Losing track of signatures #

At some point, it started making up stuff that either existed with a different name, or something that it thought should exist but didn’t (or it forgot to add the implementation for it, I can’t tell). The first example is that it keeps calling PlaceItem() even though there’s no object with that name (and all the please fix error prompts never saw it touching them). There is however, an object called Place() which I’m assuming is what it was referring to. The second example is where it called updateDay(delete = true) despite the fact that updateDay() has a bunch of other required params while it also doesn’t have delete as a param. I can only assume that it just inferred the functionality of the function without actually understanding if it worked as intended.

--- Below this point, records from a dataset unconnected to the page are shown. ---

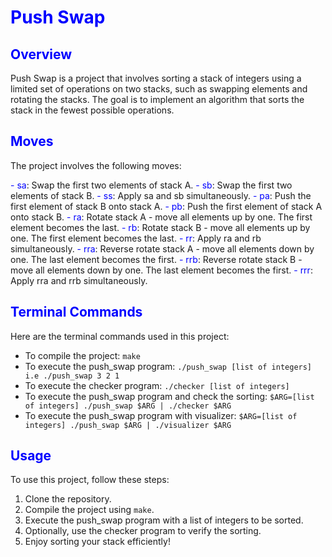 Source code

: # <span style="color:blue">Push Swap</span>

## <span style="color:blue">Overview</span>

Push Swap is a project that involves sorting a stack of integers using a limited set of operations on two stacks, such as swapping elements and rotating the stacks. The goal is to implement an algorithm that sorts the stack in the fewest possible operations.

## <span style="color:blue">Moves</span>

The project involves the following moves:

<span style="color:blue">- sa</span>: Swap the first two elements of stack A.
<span style="color:blue">- sb</span>: Swap the first two elements of stack B.
<span style="color:blue">- ss</span>: Apply sa and sb simultaneously.
<span style="color:blue">- pa</span>: Push the first element of stack B onto stack A.
<span style="color:blue">- pb</span>: Push the first element of stack A onto stack B.
<span style="color:blue">- ra</span>: Rotate stack A - move all elements up by one. The first element becomes the last.
<span style="color:blue">- rb</span>: Rotate stack B - move all elements up by one. The first element becomes the last.
<span style="color:blue">- rr</span>: Apply ra and rb simultaneously.
<span style="color:blue">- rra</span>: Reverse rotate stack A - move all elements down by one. The last element becomes the first.
<span style="color:blue">- rrb</span>: Reverse rotate stack B - move all elements down by one. The last element becomes the first.
<span style="color:blue">- rrr</span>: Apply rra and rrb simultaneously.

## <span style="color:blue">Terminal Commands</span>

Here are the terminal commands used in this project:

- To compile the project: `make`
- To execute the push_swap program: `./push_swap [list of integers] i.e ./push_swap 3 2 1`
- To execute the checker program: `./checker [list of integers]`
- To execute the push_swap program and check the sorting: `$ARG=[list of integers] ./push_swap $ARG | ./checker $ARG`
- To execute the push_swap program with visualizer: `$ARG=[list of integers] ./push_swap $ARG | ./visualizer $ARG`

## <span style="color:blue">Usage</span>

To use this project, follow these steps:

1. Clone the repository.
2. Compile the project using `make`.
3. Execute the push_swap program with a list of integers to be sorted.
4. Optionally, use the checker program to verify the sorting.
5. Enjoy sorting your stack efficiently!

Ask clarifying questions #

The prompt I provided is a bit vague to be honest. It’s asking to make a UX change without actually providing any design example but rather just describing it with words as if the other person would easily understand it. The LLM went to work immediately with that prompt without asking for more clarifying questions like how the screens get triggered, how the layout should work, how the UI should look etc. I think if LLMs can learn to ask clarifying questions, it can be invaluable for situations like this where the ask might be a little too vague to work off of.

Phenomenal auto-complete machine #

I’d be remissed if I didn’t mention the auto-complete capabilities of AI coding assistants. In short, they are consistently phenomenal especially when it comes to boilerplate code needing minor tweaks here and there. The AI would make the necessary tweaks automatically making it a breeze when going through the more mind-numbing part of the code base. This is a consistent experience both when I was at Meta (using CodeCompose) and now using Windsurf for my personal project.

Is it a mid-level engineer yet? #

Short answer, no. Long answer, it depends. In terms of raw coding ability in an isolated environment, I think it’s meeting the mid-level engineer mark just fine (maybe even better due to its breadth generally uncommon among “humans” lol) but it’s the everything else part that’s an issue. For starters, I expect a mid-level engineer to ask for help instead of mindlessly trying to commit code (or send out PRs) over and over again that isn’t compiling. I also don’t (usually) have to nudge them that their code isn’t compiling or failing tests. They can see it themselves and would go work on debugging and fixing them proactively. This is on top of all the issues mentioned above when working in a not-even-that-large of a codebase.

For now though, it seems like it’s still not good enough to take over even just the coding part of my job so I guess I’m going back to implementing the new navhost for my Android app by myself.